Write out again the lines from the line with "[-] System Verilog" up to and including the line with "El panorama en", exactly as they stand below, and skip any picture.

Extracted data entries
%%
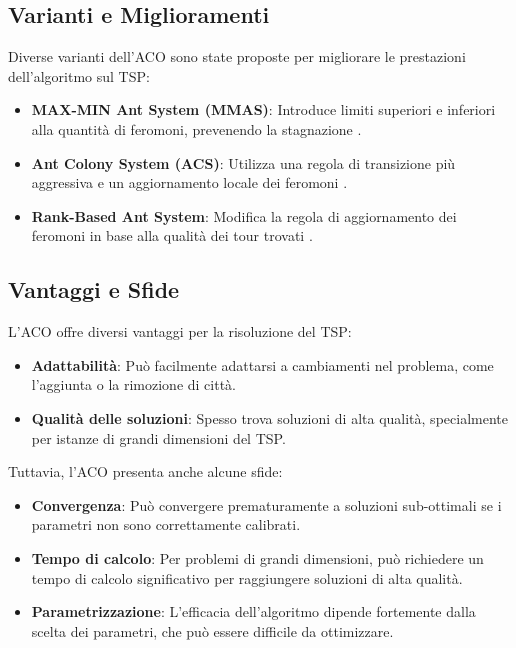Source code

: \subsection{Varianti e Miglioramenti}

Diverse varianti dell'\Gls{ACO} sono state proposte per migliorare le prestazioni dell'algoritmo sul \Gls{TSP}:

\begin{itemize}
	\item \textbf{MAX-MIN Ant System (\Gls{MMAS})}: Introduce limiti superiori e inferiori alla quantità di feromoni, prevenendo la stagnazione \cite{stutzle2000max}.
	\item \textbf{Ant Colony System (\Gls{ACS})}: Utilizza una regola di transizione più aggressiva e un aggiornamento locale dei feromoni \cite{dorigo1997ant}.
	\item \textbf{Rank-Based Ant System}: Modifica la regola di aggiornamento dei feromoni in base alla qualità dei tour trovati \cite{bullnheimer1999rank}.
\end{itemize}

\subsection{Vantaggi e Sfide}

L'ACO offre diversi vantaggi per la risoluzione del \Gls{TSP}:

\begin{itemize}
	\item \textbf{Adattabilità}: Può facilmente adattarsi a cambiamenti nel problema, come l'aggiunta o la rimozione di città.
	\item \textbf{Qualità delle soluzioni}: Spesso trova soluzioni di alta qualità, specialmente per istanze di grandi dimensioni del \Gls{TSP}.
\end{itemize}

Tuttavia, l'\Gls{ACO} presenta anche alcune sfide:

\begin{itemize}
	\item \textbf{Convergenza}: Può convergere prematuramente a soluzioni sub-ottimali se i parametri non sono correttamente calibrati.
	\item \textbf{Tempo di calcolo}: Per problemi di grandi dimensioni, può richiedere un tempo di calcolo significativo per raggiungere soluzioni di alta qualità.
	\item \textbf{Parametrizzazione}: L'efficacia dell'algoritmo dipende fortemente dalla scelta dei parametri, che può essere difficile da ottimizzare.
\end{itemize}

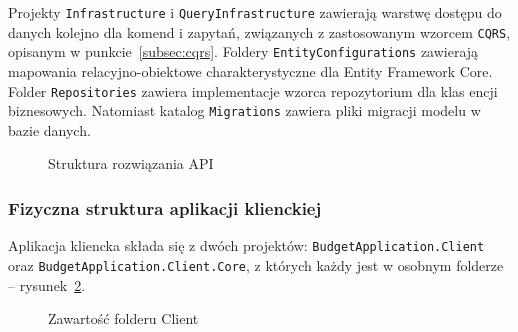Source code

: Projekty \texttt{Infrastructure} i \texttt{QueryInfrastructure} zawierają warstwę dostępu do danych kolejno dla komend i zapytań, związanych z zastosowanym wzorcem \texttt{CQRS}, opisanym w punkcie~\ref{subsec:cqrs}. Foldery \texttt{EntityConfigurations} zawierają mapowania relacyjno-obiektowe charakterystyczne dla Entity Framework Core. Folder \texttt{Repositories} zawiera implementacje wzorca repozytorium dla klas encji biznesowych. Natomiast katalog \texttt{Migrations} zawiera pliki migracji modelu w bazie danych.

\begin{figure}[t]
	\centering
	\caption{Struktura rozwiązania API}
	\label{fig:fiz-api-2}
\end{figure}

\subsubsection{Fizyczna struktura aplikacji klienckiej}

Aplikacja kliencka składa się z dwóch projektów: \texttt{BudgetApplication.Client} oraz \texttt{BudgetApplication.Client.Core}, z których każdy jest w osobnym folderze -- rysunek~\ref{fig:fiz-client-1}. 

\begin{figure}[t]
	\centering
	\caption{Zawartość folderu Client}
	\label{fig:fiz-client-1}
\end{figure}

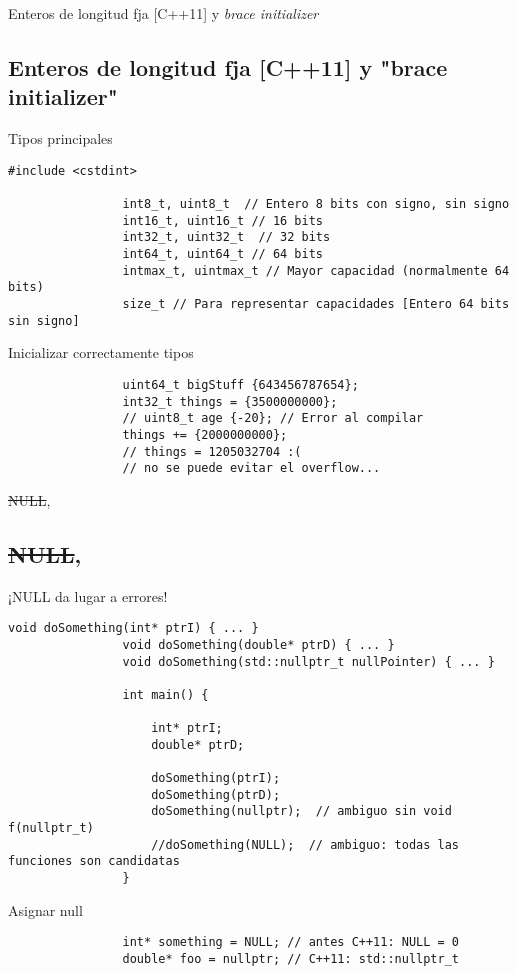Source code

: \documentclass{beamer}
\newcommand{\normalSizeItem}[1] {
  \normalsize{\item #1}
}
\begin{document}
		\begin{frame}[fragile]{Enteros de longitud fja [C++11] y \textit{brace initializer}}	
			\subsection{Enteros de longitud fja [C++11] y "brace initializer"}
			\begin{itemize}
			
				\normalSizeItem{Tipos principales}
				\begin{lstlisting}[basicstyle={\tiny\ttfamily}]
				#include <cstdint>

				int8_t, uint8_t  // Entero 8 bits con signo, sin signo
				int16_t, uint16_t // 16 bits
				int32_t, uint32_t  // 32 bits
				int64_t, uint64_t // 64 bits
				intmax_t, uintmax_t // Mayor capacidad (normalmente 64 bits)
				size_t // Para representar capacidades [Entero 64 bits sin signo]
				\end{lstlisting}
								
				\normalSizeItem { Inicializar correctamente tipos }
				\begin{lstlisting}
				uint64_t bigStuff {643456787654};
				int32_t things = {3500000000};
				// uint8_t age {-20}; // Error al compilar
				things += {2000000000};
				// things = 1205032704 :(
				// no se puede evitar el overflow...
				\end{lstlisting}
				
			\end{itemize}
		\end{frame}
		
		\begin{frame}[fragile]{\sout{NULL}, }	
			\subsection{\sout{NULL}, }
			\begin{itemize}
			
				\normalSizeItem { ¡NULL da lugar a errores! }
				\begin{lstlisting}[basicstyle={\tiny\ttfamily}]
				void doSomething(int* ptrI) { ... }
				void doSomething(double* ptrD) { ... }
				void doSomething(std::nullptr_t nullPointer) { ... } 
				
				int main() {
				
					int* ptrI;
					double* ptrD;
				 
					doSomething(ptrI);
					doSomething(ptrD);
					doSomething(nullptr);  // ambiguo sin void f(nullptr_t)
					//doSomething(NULL);  // ambiguo: todas las funciones son candidatas
				}
				\end{lstlisting}
				
				\normalSizeItem { Asignar null}
				\begin{lstlisting}
				int* something = NULL; // antes C++11: NULL = 0
				double* foo = nullptr; // C++11: std::nullptr_t
				\end{lstlisting}
				
			\end{itemize}
		\end{frame}
		
\end{document}
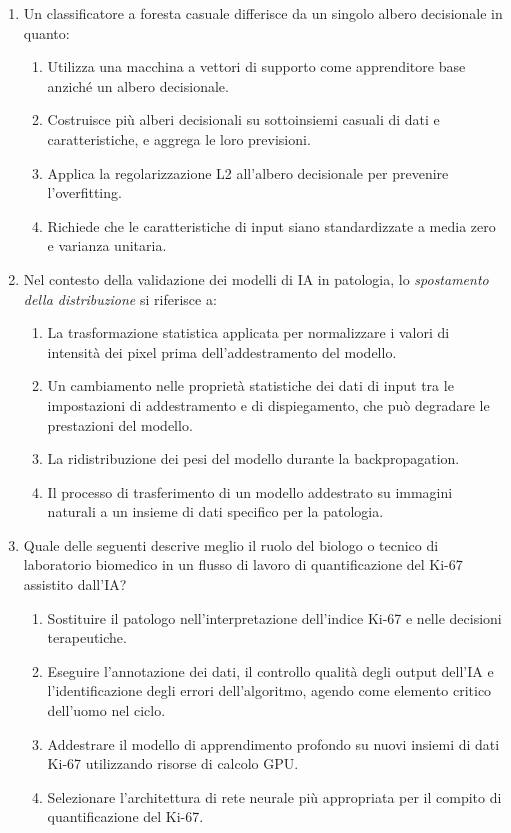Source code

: \begin{enumerate}
    \item \label{ch3:q7} Un classificatore a foresta casuale differisce da un singolo albero decisionale in quanto:
    \begin{enumerate}[label=\Alph*.]
        \item Utilizza una macchina a vettori di supporto come apprenditore base anziché un albero decisionale.
        \item Costruisce più alberi decisionali su sottoinsiemi casuali di dati e caratteristiche, e aggrega le loro previsioni.
        \item Applica la regolarizzazione L2 all'albero decisionale per prevenire l'overfitting.
        \item Richiede che le caratteristiche di input siano standardizzate a media zero e varianza unitaria.
    \end{enumerate}

    \item \label{ch3:q8} Nel contesto della validazione dei modelli di IA in patologia, lo \textit{spostamento della distribuzione} si riferisce a:
    \begin{enumerate}[label=\Alph*.]
        \item La trasformazione statistica applicata per normalizzare i valori di intensità dei pixel prima dell'addestramento del modello.
        \item Un cambiamento nelle proprietà statistiche dei dati di input tra le impostazioni di addestramento e di dispiegamento, che può degradare le prestazioni del modello.
        \item La ridistribuzione dei pesi del modello durante la backpropagation.
        \item Il processo di trasferimento di un modello addestrato su immagini naturali a un insieme di dati specifico per la patologia.
    \end{enumerate}

    \item \label{ch3:q9} Quale delle seguenti descrive meglio il ruolo del biologo o tecnico di laboratorio biomedico in un flusso di lavoro di quantificazione del Ki-67 assistito dall'IA?
    \begin{enumerate}[label=\Alph*.]
        \item Sostituire il patologo nell'interpretazione dell'indice Ki-67 e nelle decisioni terapeutiche.
        \item Eseguire l'annotazione dei dati, il controllo qualità degli output dell'IA e l'identificazione degli errori dell'algoritmo, agendo come elemento critico dell'uomo nel ciclo.
        \item Addestrare il modello di apprendimento profondo su nuovi insiemi di dati Ki-67 utilizzando risorse di calcolo GPU.
        \item Selezionare l'architettura di rete neurale più appropriata per il compito di quantificazione del Ki-67.
    \end{enumerate}


\end{enumerate}
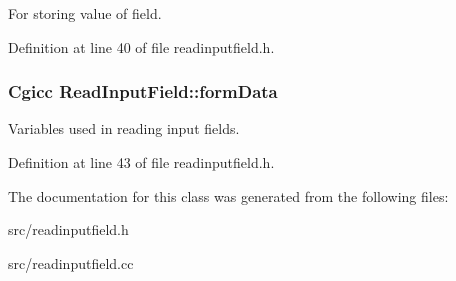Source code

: For storing value of field. 



Definition at line 40 of file readinputfield.\-h.

\hypertarget{classReadInputField_a1e4ebac8979fd9b2771320d669fce5fc}{
\subsubsection[{form\-Data}]{\setlength{\rightskip}{0pt plus 5cm}Cgicc Read\-Input\-Field\-::form\-Data\hspace{0.3cm}{\ttfamily [protected]}}}\label{classReadInputField_a1e4ebac8979fd9b2771320d669fce5fc}


Variables used in reading input fields. 



Definition at line 43 of file readinputfield.\-h.



The documentation for this class was generated from the following files\-:\begin{DoxyCompactItemize}
\item 
src/readinputfield.\-h\item 
src/readinputfield.\-cc\end{DoxyCompactItemize}

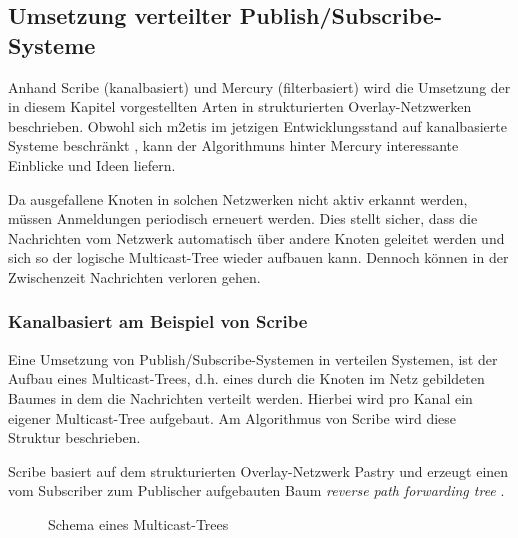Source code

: \subsection{Umsetzung verteilter Publish/Subscribe-Systeme}
Anhand Scribe (kanalbasiert) \cite{Castro2002Scribe} und Mercury (filterbasiert) \cite{Bharambe2004Mercury} wird die Umsetzung der in diesem Kapitel vorgestellten Arten in strukturierten Overlay-Netzwerken beschrieben. Obwohl sich \ac{m2etis} im jetzigen Entwicklungsstand auf kanalbasierte Systeme beschränkt \cite{Fischer2010a}, kann der Algorithmuns hinter Mercury interessante Einblicke und Ideen liefern.

Da ausgefallene Knoten in solchen Netzwerken nicht aktiv erkannt werden, müssen Anmeldungen periodisch erneuert werden. Dies stellt sicher, dass die Nachrichten vom Netzwerk automatisch über andere Knoten geleitet werden und sich so der logische Multicast-Tree wieder aufbauen kann. Dennoch können in der Zwischenzeit Nachrichten verloren gehen.

\subsubsection*{Kanalbasiert am Beispiel von Scribe}
\label{chap:related:scribe}
Eine Umsetzung von Publish/Subscribe-Systemen in verteilen Systemen, ist der Aufbau eines Multicast-Trees, d.h. eines durch die Knoten im Netz gebildeten Baumes in dem die Nachrichten verteilt werden. Hierbei wird pro Kanal ein eigener Multicast-Tree aufgebaut. Am Algorithmus von Scribe wird diese Struktur beschrieben.

Scribe basiert auf dem strukturierten Overlay-Netzwerk Pastry \cite{Rowstron2001} und erzeugt einen vom Subscriber zum Publischer aufgebauten Baum \emph{reverse path forwarding tree} \cite{Dalal1978}.

\begin{figure}[htbp]
\centering
{}
\caption{Schema eines Multicast-Trees}
\label{fig:multicast_tree}
\end{figure}

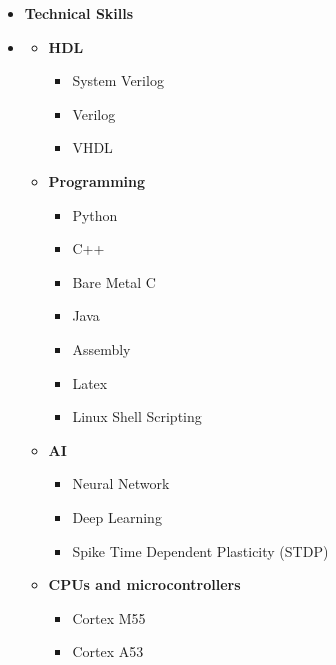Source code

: \begin {itemize} 
    \item [] {\bf \Large  Technical Skills  }  \vspace{-1.5em}
    \item []  {\bf \hrulefill } \mdseries \normalsize 
        \begin {itemize}
            \item [$\bullet$] \bf {\mtf \normalsize  HDL} \mdseries
                    \begin {itemize}
                        \item [-] System Verilog
                        \item [-] Verilog
                        \item [-] VHDL
                    \end {itemize}
              \item [$\bullet$] \bf {\mtf \normalsize  Programming} \mdseries
                    \begin {itemize}
                        \item [-] Python
                        \item [-] C++
                        \item [-] Bare Metal C
                        \item [-] Java
                        \item [-] Assembly
                        \item [-] Latex
                        \item [-] Linux Shell Scripting
                    \end {itemize} 
               \item [$\bullet$] \bf {\mtf \normalsize  AI} \mdseries 
                    \begin {itemize}
                            \item [-] Neural Network
                            \item [-] Deep Learning
                            \item [-] Spike Time Dependent Plasticity (STDP)
                    \end {itemize} 
               \item [$\bullet$] \bf {\mtf \normalsize  CPUs and microcontrollers} \mdseries 
                     \begin {itemize}
                            \item [-] Cortex M55
                            \item [-] Cortex A53

\end{itemize}
\end{itemize}
\end{itemize}
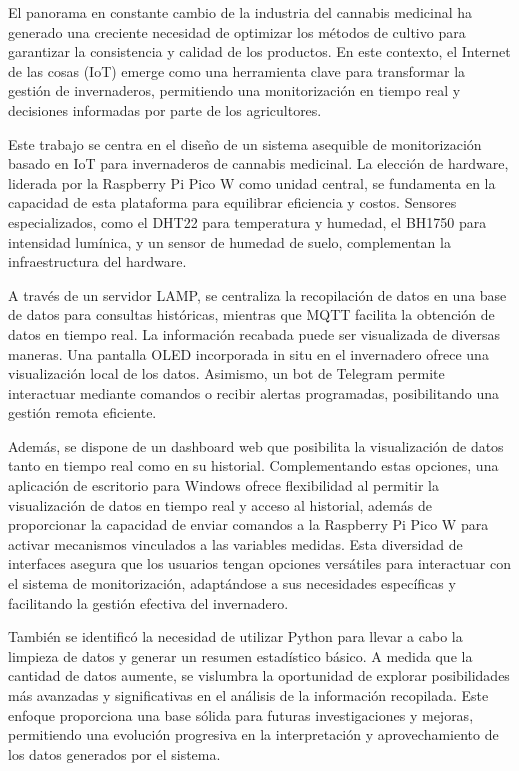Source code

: 
El panorama en constante cambio de la industria del cannabis medicinal ha generado una creciente necesidad de optimizar los métodos de cultivo para garantizar la consistencia y calidad de los productos. En este contexto, el Internet de las cosas (IoT) emerge como una herramienta clave para transformar la gestión de invernaderos, permitiendo una monitorización en tiempo real y decisiones informadas por parte de los agricultores.

Este trabajo se centra en el diseño de un sistema asequible de monitorización basado en IoT para invernaderos de cannabis medicinal. La elección de hardware, liderada por la Raspberry Pi Pico W como unidad central, se fundamenta en la capacidad de esta plataforma para equilibrar eficiencia y costos. Sensores especializados, como el DHT22 para temperatura y humedad, el BH1750 para intensidad lumínica, y un sensor de humedad de suelo, complementan la infraestructura del hardware.

A través de un servidor LAMP, se centraliza la recopilación de datos en una base de datos para consultas históricas, mientras que MQTT facilita la obtención de datos en tiempo real. La información recabada puede ser visualizada de diversas maneras. Una pantalla OLED incorporada in situ en el invernadero ofrece una visualización local de los datos. Asimismo, un bot de Telegram permite interactuar mediante comandos o recibir alertas programadas, posibilitando una gestión remota eficiente.

Además, se dispone de un dashboard web que posibilita la visualización de datos tanto en tiempo real como en su historial. Complementando estas opciones, una aplicación de escritorio para Windows ofrece flexibilidad al permitir la visualización de datos en tiempo real y acceso al historial, además de proporcionar la capacidad de enviar comandos a la Raspberry Pi Pico W para activar mecanismos vinculados a las variables medidas. Esta diversidad de interfaces asegura que los usuarios tengan opciones versátiles para interactuar con el sistema de monitorización, adaptándose a sus necesidades específicas y facilitando la gestión efectiva del invernadero.

También se identificó la necesidad de utilizar Python para llevar a cabo la limpieza de datos y generar un resumen estadístico básico. A medida que la cantidad de datos aumente, se vislumbra la oportunidad de explorar posibilidades más avanzadas y significativas en el análisis de la información recopilada. Este enfoque proporciona una base sólida para futuras investigaciones y mejoras, permitiendo una evolución progresiva en la interpretación y aprovechamiento de los datos generados por el sistema.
%%
- _Output below_:
                        \item [-] System Verilog
                        \item [-] Verilog
                        \item [-] VHDL
                    \end {itemize}
              \item [$\bullet$] \bf {\mtf \normalsize  Programming} \mdseries
                    \begin {itemize}
                        \item [-] Python
                        \item [-] C++
                        \item [-] Bare Metal C
                        \item [-] Java
                        \item [-] Assembly
                        \item [-] Latex
                        \item [-] Linux Shell Scripting
                    \end {itemize} 
               \item [$\bullet$] \bf {\mtf \normalsize  AI} \mdseries 
                    \begin {itemize}
                            \item [-] Neural Network
                            \item [-] Deep Learning
                            \item [-] Spike Time Dependent Plasticity (STDP)
                    \end {itemize} 
               \item [$\bullet$] \bf {\mtf \normalsize  CPUs and microcontrollers} \mdseries 
                     \begin {itemize}
                            \item [-] Cortex M55
                            \item [-] Cortex A53

\end{itemize}
\end{itemize}
\end{itemize}
Source code

: 
El panorama en constante cambio de la industria del cannabis medicinal ha generado una creciente necesidad de optimizar los métodos de cultivo para garantizar la consistencia y calidad de los productos. En este contexto, el Internet de las cosas (IoT) emerge como una herramienta clave para transformar la gestión de invernaderos, permitiendo una monitorización en tiempo real y decisiones informadas por parte de los agricultores.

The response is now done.